Dr. Jennie Rosenfeld is an alumna of the Wexner Graduate Fellowship (Class 14). Jennie made aliyah last year and is currently a Junior Fellow at the Shalom Hartman Institute where she is writing a book on sexual ethics for Orthodox singles, and a Talmud teacher at Havruta, the Bet Medrash for students of the Hebrew University. She can be reached at eishlavan@hotmail.com
I didn’t anticipate linking my thoughts on the need for a sexual ethic in the Orthodox world today to the parasha. However, upon reading through Parashat Va-yeira and being struck by the many questions of sexual morality that it raises, I couldn’t resist.
In a parasha rife with the anti-ethical in the sexual realm, I want to focus on Lot. The men of Sodom surround Lot’s house demanding his visitors—“that we may know them [carnally]” (19:5). Lot responds, offering the townspeople his two virgin daughters instead—“and you may do with them whatever you like”—as long as they do not harm the guests (19:8). Those same virgin daughters end up sleeping with Lot later in the chapter and bearing his children.
Lot’s response to the townspeople is mind-boggling: If Lot was trying to stand up for sexual morality, how did he dare offer his virgin daughters as sex toys, and if Lot had no sense of sexual ethics, then why didn’t he give over his guests? I think that Lot’s response exhibits a halakhic formalism which has perhaps grown more acute with time. Let me explain: Lot was no stranger in Avraham’s house, and from Avraham he learned the importance of always welcoming guests. Lot took this mitzvah so seriously that it literally trumped all other considerations. For a father not to realize that there is something wrong with offering his virgin daughters to the hungry crowd in the spirit of protecting his guests, is warped; and yet Lot didn’t realize. Lot wasn’t trying to be cruel—he was just clueless. Lot didn’t know how to order his values and therefore didn’t appreciate that in the hierarchy of things protecting his guests was important, but it should not be done at the expense of protecting his own children. He had no independent sense of a sexual ethic or moral standard; he had only the one mitzvah that he learned in Avraham’s house, and, ironically, that mitzvah led him astray in this instance.

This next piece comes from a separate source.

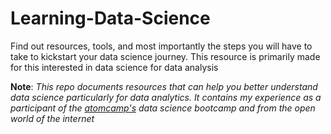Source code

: # Learning-Data-Science
Find out resources, tools, and most importantly the steps you will have to take to kickstart your data science journey. This resource is primarily made for this interested in data science for data analysis

**Note**: _This repo documents resources that can help you better understand data science particularly for data analytics. It contains my experience as a participant of the [atomcamp's](https://www.atomcamp.com/dsbootcamp/) data science bootcamp and from the open world of the internet_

Today, I believe that the Orthodox world faces a challenge which has much in common with the challenge faced by Lot. It is the challenge of setting priorities, of weighing the various values (both Jewish and otherwise) that we hold dear, and making difficult choices about their hierarchy. Often, like Lot, we are ill-equipped to use our own judgment in making these decisions because we simply have not developed our own moral sense.
In the Orthodox world today, we are plagued by halakhic formalism, halakhocentrism, and halakhic perfectionism. It is a taking too far of the Talmudic adage that “From the day of the Temple’s destruction, G-d has nothing in this world other than the four cubits of halakhah” (Berakhot 8a). Post-Temple religion has become narrow. No longer is there the potential for knowing G-d in a myriad of ways. But one avenue for religious expression remains and that avenue is law, or halakhah.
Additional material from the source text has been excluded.